Dorothy Shaver was without question one of the most important figures in American retail and fashion in the first half of the 20th century. Shaver began her enormously successful career in retail at Lord & Taylor in the early 1920s. She created the store’s department of Fashion and Design in 1925 and was elected to the Board of Directors in 1927. In 1928, she mounted the groundbreaking Exposition of Modern French Decorative Art — a selection of objects from the 1925 Exposition des Arts Decoratifs et Industriels Modernes in Paris, never before seen in the United States.

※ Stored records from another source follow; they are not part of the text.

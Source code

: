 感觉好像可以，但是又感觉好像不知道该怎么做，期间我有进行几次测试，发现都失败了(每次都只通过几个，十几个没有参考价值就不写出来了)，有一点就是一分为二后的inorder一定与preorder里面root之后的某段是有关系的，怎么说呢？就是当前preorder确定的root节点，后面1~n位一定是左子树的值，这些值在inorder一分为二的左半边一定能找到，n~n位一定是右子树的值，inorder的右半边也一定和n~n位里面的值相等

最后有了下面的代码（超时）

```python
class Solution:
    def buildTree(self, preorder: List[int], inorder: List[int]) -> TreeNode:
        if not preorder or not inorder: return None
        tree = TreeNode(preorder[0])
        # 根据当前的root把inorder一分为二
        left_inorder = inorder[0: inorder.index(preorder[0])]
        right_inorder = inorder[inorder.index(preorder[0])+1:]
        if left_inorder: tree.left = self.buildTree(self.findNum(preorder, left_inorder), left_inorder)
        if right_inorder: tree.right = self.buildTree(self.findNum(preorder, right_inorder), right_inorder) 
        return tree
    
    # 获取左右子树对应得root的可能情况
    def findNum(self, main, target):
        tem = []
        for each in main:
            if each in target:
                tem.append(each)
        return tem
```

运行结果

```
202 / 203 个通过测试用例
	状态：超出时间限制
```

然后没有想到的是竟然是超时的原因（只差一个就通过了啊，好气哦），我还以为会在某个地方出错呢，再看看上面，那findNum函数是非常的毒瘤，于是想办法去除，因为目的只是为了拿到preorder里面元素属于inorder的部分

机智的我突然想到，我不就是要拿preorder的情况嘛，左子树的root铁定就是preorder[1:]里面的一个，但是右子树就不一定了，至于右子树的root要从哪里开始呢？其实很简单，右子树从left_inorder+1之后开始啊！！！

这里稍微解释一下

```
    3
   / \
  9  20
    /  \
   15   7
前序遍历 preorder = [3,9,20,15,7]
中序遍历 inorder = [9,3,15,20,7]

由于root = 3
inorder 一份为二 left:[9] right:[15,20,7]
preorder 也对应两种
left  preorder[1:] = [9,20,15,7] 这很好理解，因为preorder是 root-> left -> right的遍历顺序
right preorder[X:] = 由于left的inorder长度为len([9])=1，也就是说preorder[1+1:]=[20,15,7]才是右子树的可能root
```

Perhaps her single most significant project at Lord & Taylor was “The American Look”. Established in 1932, its function was to introduce and promote the work of American designers who were creating garments expressly for American consumers. “The American Look” featured ready-to-wear pieces from notables like Claire McCardell and Adrian, among numerous others. Shaver continued to move through the department store ranks promoted first to vice president and ultimately president in 1945, a position she held for the next fourteen years. But her reach and influence extended well beyond Lord & Taylor. She was heavily involved with the Red Cross and the redesign of women’s military uniforms and was in fact one of the founders of the Museum of Costume Art which became The Costume Institute at The Metropolitan Museum of Art in 1944. She was simply unparalleled in her achievements as a woman in the retail world at that moment and most certainly paved the way for those that continue to follow.